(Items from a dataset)
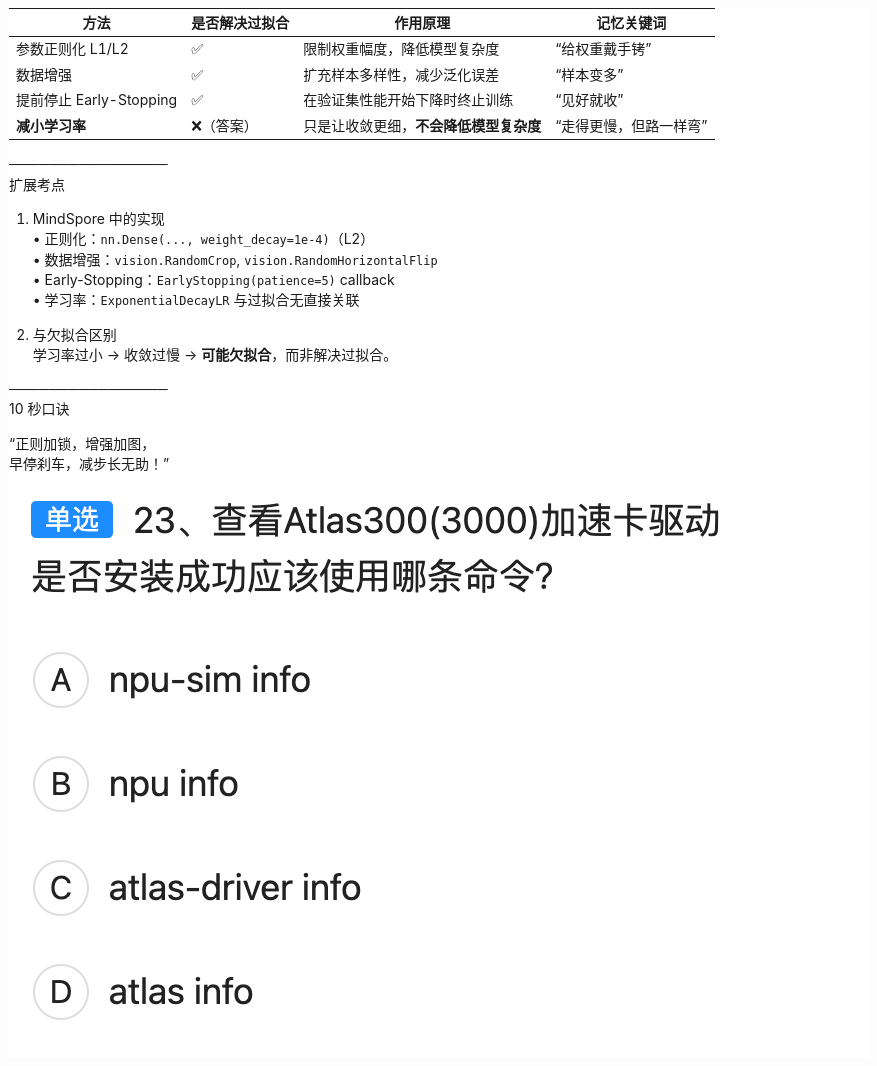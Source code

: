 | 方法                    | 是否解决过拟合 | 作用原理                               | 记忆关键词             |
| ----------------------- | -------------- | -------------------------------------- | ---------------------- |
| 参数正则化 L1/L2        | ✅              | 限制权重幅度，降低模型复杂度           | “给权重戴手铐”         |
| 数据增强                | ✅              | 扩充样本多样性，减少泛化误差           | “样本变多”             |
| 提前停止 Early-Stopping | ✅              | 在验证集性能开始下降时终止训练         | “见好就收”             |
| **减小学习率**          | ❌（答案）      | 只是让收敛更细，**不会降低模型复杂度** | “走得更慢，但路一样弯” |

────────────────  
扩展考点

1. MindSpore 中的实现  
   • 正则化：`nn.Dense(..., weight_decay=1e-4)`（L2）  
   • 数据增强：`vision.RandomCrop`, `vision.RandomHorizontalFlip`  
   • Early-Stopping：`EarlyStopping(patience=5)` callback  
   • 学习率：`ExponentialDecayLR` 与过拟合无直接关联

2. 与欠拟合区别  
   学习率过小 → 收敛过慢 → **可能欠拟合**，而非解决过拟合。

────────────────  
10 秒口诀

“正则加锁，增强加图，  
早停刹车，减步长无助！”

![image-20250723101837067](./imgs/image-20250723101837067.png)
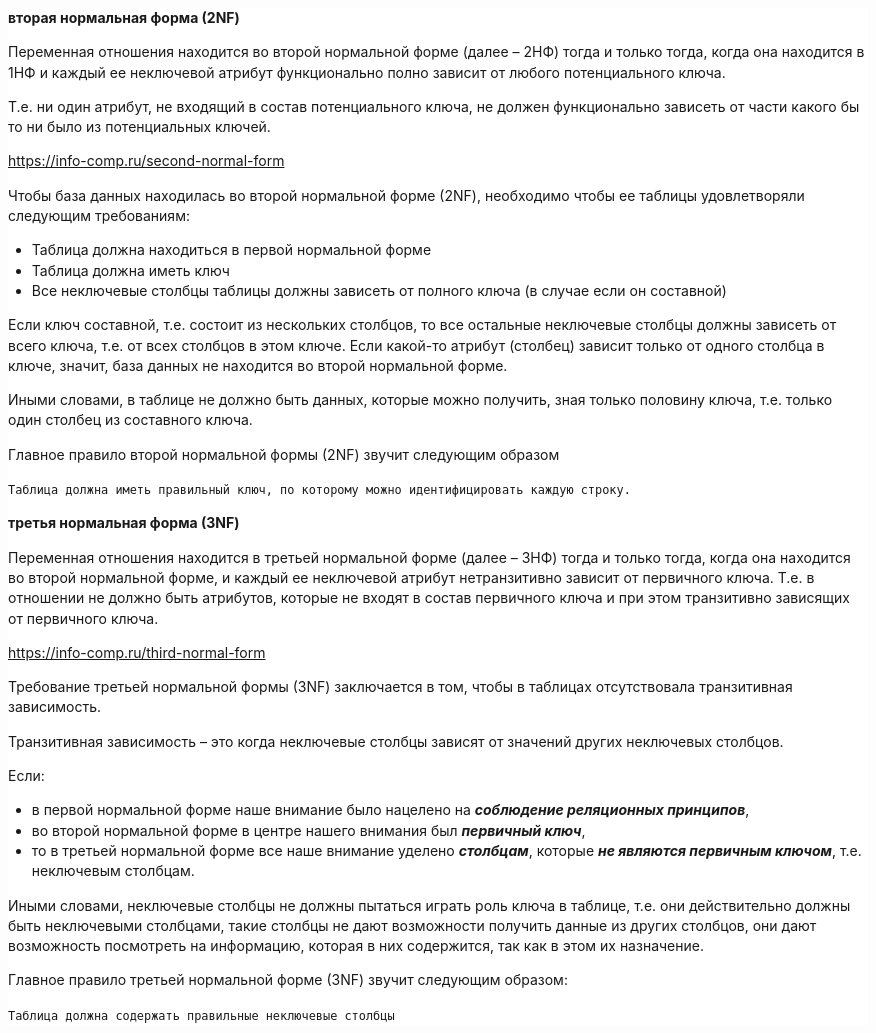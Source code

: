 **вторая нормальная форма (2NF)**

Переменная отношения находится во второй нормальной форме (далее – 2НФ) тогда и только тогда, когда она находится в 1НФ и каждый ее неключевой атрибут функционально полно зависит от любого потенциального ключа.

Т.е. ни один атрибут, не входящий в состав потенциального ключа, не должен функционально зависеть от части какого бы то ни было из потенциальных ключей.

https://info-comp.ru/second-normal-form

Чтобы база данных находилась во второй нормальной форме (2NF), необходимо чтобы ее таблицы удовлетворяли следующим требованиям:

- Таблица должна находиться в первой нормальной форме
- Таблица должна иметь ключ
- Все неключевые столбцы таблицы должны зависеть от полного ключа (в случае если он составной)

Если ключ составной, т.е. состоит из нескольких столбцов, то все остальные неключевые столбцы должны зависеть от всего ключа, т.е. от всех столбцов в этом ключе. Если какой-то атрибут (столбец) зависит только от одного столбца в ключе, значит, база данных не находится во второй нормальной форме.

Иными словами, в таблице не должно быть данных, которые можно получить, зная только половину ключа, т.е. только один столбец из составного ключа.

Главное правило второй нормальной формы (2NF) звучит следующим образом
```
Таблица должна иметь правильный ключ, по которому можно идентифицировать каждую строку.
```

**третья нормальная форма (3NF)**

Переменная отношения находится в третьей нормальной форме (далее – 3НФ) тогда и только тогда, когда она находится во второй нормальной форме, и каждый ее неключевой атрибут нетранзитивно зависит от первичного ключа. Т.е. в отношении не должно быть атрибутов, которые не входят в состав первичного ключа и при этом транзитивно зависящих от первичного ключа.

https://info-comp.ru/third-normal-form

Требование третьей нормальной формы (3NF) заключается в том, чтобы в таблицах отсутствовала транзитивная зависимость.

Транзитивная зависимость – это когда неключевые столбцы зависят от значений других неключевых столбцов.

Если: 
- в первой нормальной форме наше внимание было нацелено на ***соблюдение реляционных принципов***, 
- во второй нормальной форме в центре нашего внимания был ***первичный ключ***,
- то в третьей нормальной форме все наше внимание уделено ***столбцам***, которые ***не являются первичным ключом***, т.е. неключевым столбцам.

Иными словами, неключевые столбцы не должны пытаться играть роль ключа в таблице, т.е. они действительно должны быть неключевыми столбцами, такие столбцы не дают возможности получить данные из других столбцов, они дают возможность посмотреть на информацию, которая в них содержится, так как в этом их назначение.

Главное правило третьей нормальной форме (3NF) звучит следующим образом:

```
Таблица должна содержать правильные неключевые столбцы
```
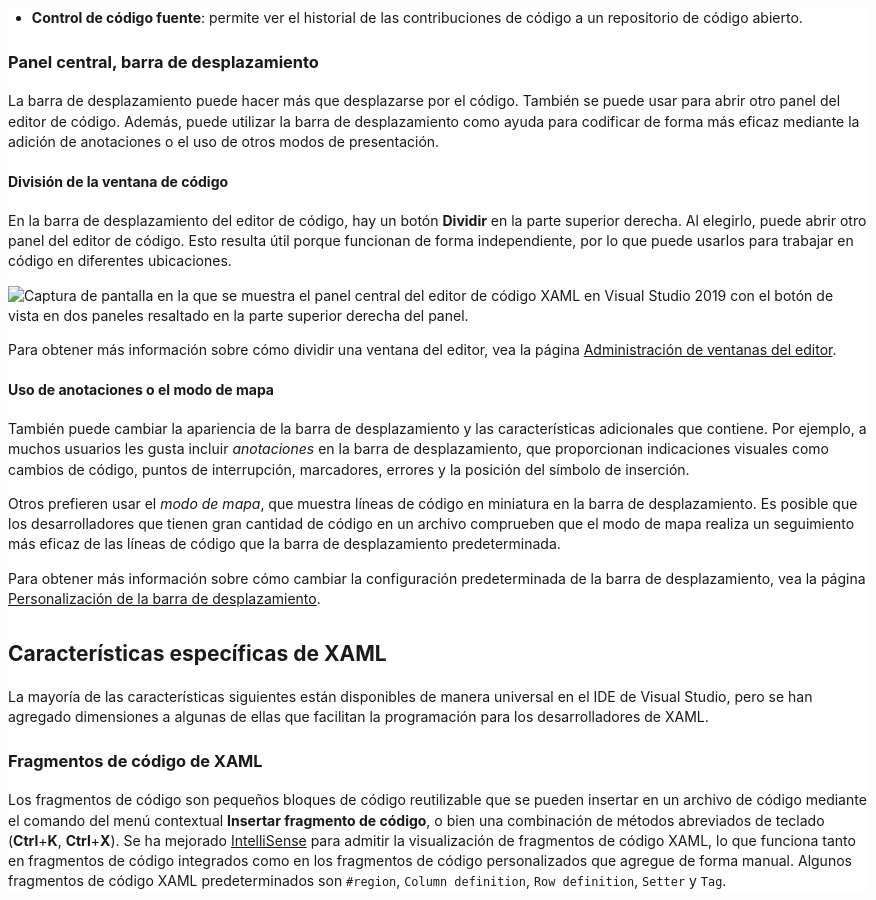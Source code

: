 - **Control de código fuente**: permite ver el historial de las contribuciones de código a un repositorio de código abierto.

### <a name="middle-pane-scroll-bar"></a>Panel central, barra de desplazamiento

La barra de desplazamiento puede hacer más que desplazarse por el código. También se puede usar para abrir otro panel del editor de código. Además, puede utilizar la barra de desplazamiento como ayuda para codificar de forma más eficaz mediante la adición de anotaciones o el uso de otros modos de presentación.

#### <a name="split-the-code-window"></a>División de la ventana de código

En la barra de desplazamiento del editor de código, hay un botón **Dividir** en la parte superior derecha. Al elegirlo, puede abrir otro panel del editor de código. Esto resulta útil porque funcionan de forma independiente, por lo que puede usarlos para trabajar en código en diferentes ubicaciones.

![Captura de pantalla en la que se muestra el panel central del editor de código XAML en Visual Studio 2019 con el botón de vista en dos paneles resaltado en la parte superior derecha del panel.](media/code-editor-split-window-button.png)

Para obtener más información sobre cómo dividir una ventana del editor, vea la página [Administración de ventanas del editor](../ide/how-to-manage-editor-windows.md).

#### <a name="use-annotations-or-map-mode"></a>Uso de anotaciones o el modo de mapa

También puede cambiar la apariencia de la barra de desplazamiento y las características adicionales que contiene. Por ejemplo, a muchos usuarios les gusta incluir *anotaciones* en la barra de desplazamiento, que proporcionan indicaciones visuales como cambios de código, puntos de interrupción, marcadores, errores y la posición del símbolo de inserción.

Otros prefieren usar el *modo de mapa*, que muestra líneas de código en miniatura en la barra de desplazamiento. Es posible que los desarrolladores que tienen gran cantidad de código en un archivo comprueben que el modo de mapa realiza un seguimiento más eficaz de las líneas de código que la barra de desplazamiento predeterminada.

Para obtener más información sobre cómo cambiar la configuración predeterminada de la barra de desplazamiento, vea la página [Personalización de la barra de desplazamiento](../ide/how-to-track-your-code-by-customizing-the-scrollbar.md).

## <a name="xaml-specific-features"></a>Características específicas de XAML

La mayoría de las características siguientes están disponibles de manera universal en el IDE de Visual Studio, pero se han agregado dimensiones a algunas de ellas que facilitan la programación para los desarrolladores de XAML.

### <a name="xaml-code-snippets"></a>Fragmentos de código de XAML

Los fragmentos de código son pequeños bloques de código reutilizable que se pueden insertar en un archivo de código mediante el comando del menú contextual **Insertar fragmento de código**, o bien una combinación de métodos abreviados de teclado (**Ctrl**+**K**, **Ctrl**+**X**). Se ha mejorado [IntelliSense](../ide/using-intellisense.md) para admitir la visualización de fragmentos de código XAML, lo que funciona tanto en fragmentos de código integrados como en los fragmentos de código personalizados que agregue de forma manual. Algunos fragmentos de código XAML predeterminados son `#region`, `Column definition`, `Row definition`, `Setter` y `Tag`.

## INSTRUCTIONS FOR THE TASK
Both the line containing "нормальная форма (2NF)**" and the line containing "- Все неключевые" belong in the answer. Print them and every line above that falls between them exactly, and no others.

## SOLVED EXERCISE
: **вторая нормальная форма (2NF)**

Переменная отношения находится во второй нормальной форме (далее – 2НФ) тогда и только тогда, когда она находится в 1НФ и каждый ее неключевой атрибут функционально полно зависит от любого потенциального ключа.

Т.е. ни один атрибут, не входящий в состав потенциального ключа, не должен функционально зависеть от части какого бы то ни было из потенциальных ключей.

https://info-comp.ru/second-normal-form

Чтобы база данных находилась во второй нормальной форме (2NF), необходимо чтобы ее таблицы удовлетворяли следующим требованиям:

- Таблица должна находиться в первой нормальной форме
- Таблица должна иметь ключ
- Все неключевые столбцы таблицы должны зависеть от полного ключа (в случае если он составной)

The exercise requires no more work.